--- DATA FOR REVIEW Enclosed Below ---

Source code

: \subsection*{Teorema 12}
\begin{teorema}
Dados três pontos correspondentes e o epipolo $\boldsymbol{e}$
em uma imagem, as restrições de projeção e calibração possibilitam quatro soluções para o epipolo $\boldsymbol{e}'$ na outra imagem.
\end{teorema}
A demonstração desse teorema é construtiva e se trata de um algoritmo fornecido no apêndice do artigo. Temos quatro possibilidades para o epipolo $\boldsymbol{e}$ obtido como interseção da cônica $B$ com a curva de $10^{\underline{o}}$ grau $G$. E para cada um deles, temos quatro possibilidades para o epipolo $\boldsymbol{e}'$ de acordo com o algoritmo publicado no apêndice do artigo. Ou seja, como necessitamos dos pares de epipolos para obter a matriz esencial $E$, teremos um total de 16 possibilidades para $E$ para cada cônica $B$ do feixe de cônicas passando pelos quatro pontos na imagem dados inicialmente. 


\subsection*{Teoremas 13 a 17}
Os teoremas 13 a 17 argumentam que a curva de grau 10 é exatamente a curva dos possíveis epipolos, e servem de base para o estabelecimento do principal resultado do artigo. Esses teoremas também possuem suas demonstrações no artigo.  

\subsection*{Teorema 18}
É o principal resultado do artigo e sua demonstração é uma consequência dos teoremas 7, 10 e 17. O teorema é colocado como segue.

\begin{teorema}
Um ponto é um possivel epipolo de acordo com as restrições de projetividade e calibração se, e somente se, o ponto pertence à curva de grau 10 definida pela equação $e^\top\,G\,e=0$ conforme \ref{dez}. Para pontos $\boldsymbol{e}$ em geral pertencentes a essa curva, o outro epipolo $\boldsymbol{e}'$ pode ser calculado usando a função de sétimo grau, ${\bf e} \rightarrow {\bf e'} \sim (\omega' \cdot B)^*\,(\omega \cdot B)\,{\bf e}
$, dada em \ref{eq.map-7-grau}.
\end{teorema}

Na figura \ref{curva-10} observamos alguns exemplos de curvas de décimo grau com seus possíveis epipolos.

--- End of Enclosed DATA FOR REVIEW ---

INSTRUCTIONS FOR THE TASK —
Copy the full listing word for word.

RESULT BELOW —
Source code

: \subsection*{Teorema 12}
\begin{teorema}
Dados três pontos correspondentes e o epipolo $\boldsymbol{e}$
em uma imagem, as restrições de projeção e calibração possibilitam quatro soluções para o epipolo $\boldsymbol{e}'$ na outra imagem.
\end{teorema}
A demonstração desse teorema é construtiva e se trata de um algoritmo fornecido no apêndice do artigo. Temos quatro possibilidades para o epipolo $\boldsymbol{e}$ obtido como interseção da cônica $B$ com a curva de $10^{\underline{o}}$ grau $G$. E para cada um deles, temos quatro possibilidades para o epipolo $\boldsymbol{e}'$ de acordo com o algoritmo publicado no apêndice do artigo. Ou seja, como necessitamos dos pares de epipolos para obter a matriz esencial $E$, teremos um total de 16 possibilidades para $E$ para cada cônica $B$ do feixe de cônicas passando pelos quatro pontos na imagem dados inicialmente. 


\subsection*{Teoremas 13 a 17}
Os teoremas 13 a 17 argumentam que a curva de grau 10 é exatamente a curva dos possíveis epipolos, e servem de base para o estabelecimento do principal resultado do artigo. Esses teoremas também possuem suas demonstrações no artigo.  

\subsection*{Teorema 18}
É o principal resultado do artigo e sua demonstração é uma consequência dos teoremas 7, 10 e 17. O teorema é colocado como segue.

\begin{teorema}
Um ponto é um possivel epipolo de acordo com as restrições de projetividade e calibração se, e somente se, o ponto pertence à curva de grau 10 definida pela equação $e^\top\,G\,e=0$ conforme \ref{dez}. Para pontos $\boldsymbol{e}$ em geral pertencentes a essa curva, o outro epipolo $\boldsymbol{e}'$ pode ser calculado usando a função de sétimo grau, ${\bf e} \rightarrow {\bf e'} \sim (\omega' \cdot B)^*\,(\omega \cdot B)\,{\bf e}
$, dada em \ref{eq.map-7-grau}.
\end{teorema}

Na figura \ref{curva-10} observamos alguns exemplos de curvas de décimo grau com seus possíveis epipolos.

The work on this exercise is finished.